Stored items
┌──
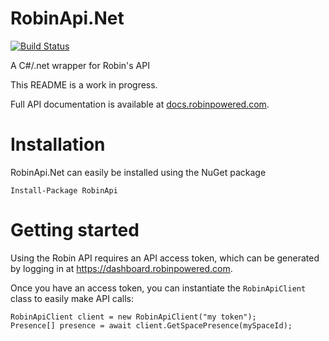 # RobinApi.Net
[![Build Status](https://travis-ci.org/janssenr/RobinApi.Net.svg?branch=master)](https://travis-ci.org/janssenr/RobinApi.Net)

A C#/.net wrapper for Robin's API

This README is a work in progress.

Full API documentation is available at [docs.robinpowered.com](http://docs.robinpowered.com).

# Installation

RobinApi.Net can easily be installed using the NuGet package

```
Install-Package RobinApi
```

# Getting started

Using the Robin API requires an API access token, which can be generated by logging in at https://dashboard.robinpowered.com.

Once you have an access token, you can instantiate the `RobinApiClient` class to easily make API calls:

```
RobinApiClient client = new RobinApiClient("my token");
Presence[] presence = await client.GetSpacePresence(mySpaceId);
```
└──
▸ Problem
Pictures aside, repeat every entry exactly as written.

▸ Output for this task
 # RobinApi.Net
[![Build Status](https://travis-ci.org/janssenr/RobinApi.Net.svg?branch=master)](https://travis-ci.org/janssenr/RobinApi.Net)

A C#/.net wrapper for Robin's API

This README is a work in progress.

Full API documentation is available at [docs.robinpowered.com](http://docs.robinpowered.com).

# Installation

RobinApi.Net can easily be installed using the NuGet package

```
Install-Package RobinApi
```

# Getting started

Using the Robin API requires an API access token, which can be generated by logging in at https://dashboard.robinpowered.com.

Once you have an access token, you can instantiate the `RobinApiClient` class to easily make API calls:

```
RobinApiClient client = new RobinApiClient("my token");
Presence[] presence = await client.GetSpacePresence(mySpaceId);
```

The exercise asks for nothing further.